Despite their overall success in achieving this goal, and the growth opportunities that online retail provides, the two supermarkets have valuations that appear to be relatively low. As such, they could offer good value for money compared to other FTSE 100 index stocks.


Sainsbury’s online sales more than doubled in its 2021 financial year. In doing so, it has become the UK’s second largest online grocery retailer. Therefore, it could be in a strong position to capitalise on a consumer environment where the proportion of total retail sales conducted online has increased from 7% to 29% in the past decade.

The company’s online growth potential is not limited to groceries. It plans to reduce the number of standalone Argos stores to 100 over the next three years and relocate around 450 Argos stores to existing Sainsbury’s sites. This could provide greater cross-selling opportunities among existing customers of both businesses, while reducing operating costs by £105m by 2024.

The company’s profitability may be catalysed by further cost reductions elsewhere. It plans to restructure its supply chain to integrate Argos and homewares brand Habitat. It expects this to lower costs by £150m over the next three years. This may provide support to margins after the significant investment made in online activities.
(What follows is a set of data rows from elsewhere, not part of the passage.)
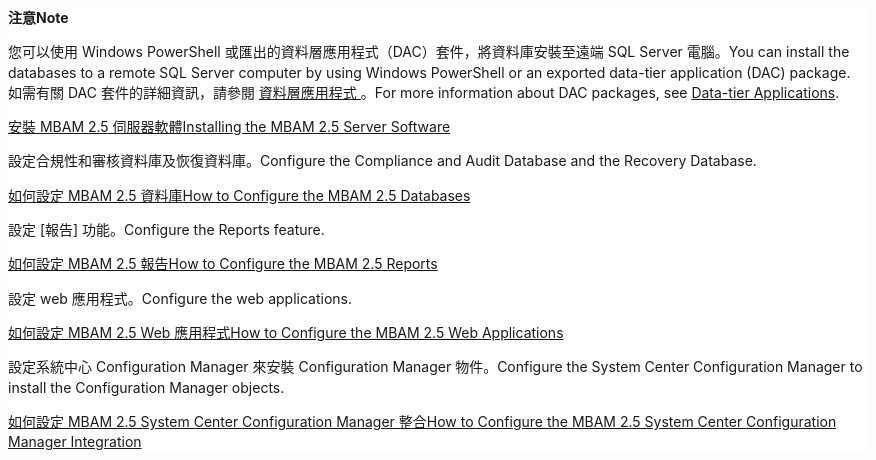    <div class="alert">
   <strong><span data-ttu-id="3362d-208">注意</span><span class="sxs-lookup"><span data-stu-id="3362d-208">Note</span></span></strong><br/><p><span data-ttu-id="3362d-209">您可以使用 Windows PowerShell 或匯出的資料層應用程式（DAC）套件，將資料庫安裝至遠端 SQL Server 電腦。</span><span class="sxs-lookup"><span data-stu-id="3362d-209">You can install the databases to a remote SQL Server computer by using Windows PowerShell or an exported data-tier application (DAC) package.</span></span> <span data-ttu-id="3362d-210">如需有關 DAC 套件的詳細資訊，請參閱 <a href="https://technet.microsoft.com/library/ee210546.aspx" data-raw-source="[Data-tier Applications](https://technet.microsoft.com/library/ee210546.aspx)"> 資料層應用程式 </a> 。</span><span class="sxs-lookup"><span data-stu-id="3362d-210">For more information about DAC packages, see <a href="https://technet.microsoft.com/library/ee210546.aspx" data-raw-source="[Data-tier Applications](https://technet.microsoft.com/library/ee210546.aspx)">Data-tier Applications</a>.</span></span></p>
   </div>
   <div>

   </div></td>
   <td align="left"><p><a href="installing-the-mbam-25-server-software.md" data-raw-source="[Installing the MBAM 2.5 Server Software](installing-the-mbam-25-server-software.md)"><span data-ttu-id="3362d-211">安裝 MBAM 2.5 伺服器軟體</span><span class="sxs-lookup"><span data-stu-id="3362d-211">Installing the MBAM 2.5 Server Software</span></span></a></p></td>
   </tr>
   <tr class="even">
   <td align="left"><p><span data-ttu-id="3362d-212">設定合規性和審核資料庫及恢復資料庫。</span><span class="sxs-lookup"><span data-stu-id="3362d-212">Configure the Compliance and Audit Database and the Recovery Database.</span></span></p></td>
   <td align="left"><p><a href="how-to-configure-the-mbam-25-databases.md" data-raw-source="[How to Configure the MBAM 2.5 Databases](how-to-configure-the-mbam-25-databases.md)"><span data-ttu-id="3362d-213">如何設定 MBAM 2.5 資料庫</span><span class="sxs-lookup"><span data-stu-id="3362d-213">How to Configure the MBAM 2.5 Databases</span></span></a></p></td>
   </tr>
   <tr class="odd">
   <td align="left"><p><span data-ttu-id="3362d-214">設定 [報告] 功能。</span><span class="sxs-lookup"><span data-stu-id="3362d-214">Configure the Reports feature.</span></span></p></td>
   <td align="left"><p><a href="how-to-configure-the-mbam-25-reports.md" data-raw-source="[How to Configure the MBAM 2.5 Reports](how-to-configure-the-mbam-25-reports.md)"><span data-ttu-id="3362d-215">如何設定 MBAM 2.5 報告</span><span class="sxs-lookup"><span data-stu-id="3362d-215">How to Configure the MBAM 2.5 Reports</span></span></a></p></td>
   </tr>
   <tr class="even">
   <td align="left"><p><span data-ttu-id="3362d-216">設定 web 應用程式。</span><span class="sxs-lookup"><span data-stu-id="3362d-216">Configure the web applications.</span></span></p></td>
   <td align="left"><p><a href="how-to-configure-the-mbam-25-web-applications.md" data-raw-source="[How to Configure the MBAM 2.5 Web Applications](how-to-configure-the-mbam-25-web-applications.md)"><span data-ttu-id="3362d-217">如何設定 MBAM 2.5 Web 應用程式</span><span class="sxs-lookup"><span data-stu-id="3362d-217">How to Configure the MBAM 2.5 Web Applications</span></span></a></p></td>
   </tr>
   <tr class="odd">
   <td align="left"><p><span data-ttu-id="3362d-218">設定系統中心 Configuration Manager 來安裝 Configuration Manager 物件。</span><span class="sxs-lookup"><span data-stu-id="3362d-218">Configure the System Center Configuration Manager to install the Configuration Manager objects.</span></span></p></td>
   <td align="left"><p><a href="how-to-configure-the-mbam-25-system-center-configuration-manager-integration.md" data-raw-source="[How to Configure the MBAM 2.5 System Center Configuration Manager Integration](how-to-configure-the-mbam-25-system-center-configuration-manager-integration.md)"><span data-ttu-id="3362d-219">如何設定 MBAM 2.5 System Center Configuration Manager 整合</span><span class="sxs-lookup"><span data-stu-id="3362d-219">How to Configure the MBAM 2.5 System Center Configuration Manager Integration</span></span></a></p></td>
   </tr>
   </tbody>
   </table>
Sainsbury’s trades on a forward price-earnings ratio of around 12 despite its shift towards the growing digital space and a forecast rise in earnings per share of 8% next year. As such, it could offer good value for money relative to other FTSE 100 stocks in the current bull market.


Morrisons has also sought to capitalise on changing consumer trends towards online shopping. Its latest quarterly update showed a rise in online sales of 113%, as its partnership with Amazon and the platform broadened its reach to an increasing number of consumers.

The firm’s digital focus could help to alleviate the pressure felt by value-focused supermarkets in recent years from no-frills retailers such as Aldi and Lidl. Their lack of scaled online presence may mean that Morrisons enjoys more robust levels of customer loyalty, as well as reduced pressure on its margins.

Alongside its increasing online capabilities, Morrisons is developing its wholesale business. For example, it started to supply around 230 additional McColl’s convenience stores in recent weeks, while new supply arrangements with other convenience store operators have been agreed. Wholesale like-for-like sales growth of 21% in the first quarter of the current year shows that it offers far more than just a means of diversifying the firm’s operations.

Morrisons is forecast to post earnings per share growth of 6% next year. Its forward price-earnings ratio of 12 could undervalue its long-term potential compared to other FTSE 100 index stocks that have enjoyed strong share price growth in recent months. With consumer confidence rapidly improving as lockdown measures end, the company’s shares could outperform the wider index in the long run.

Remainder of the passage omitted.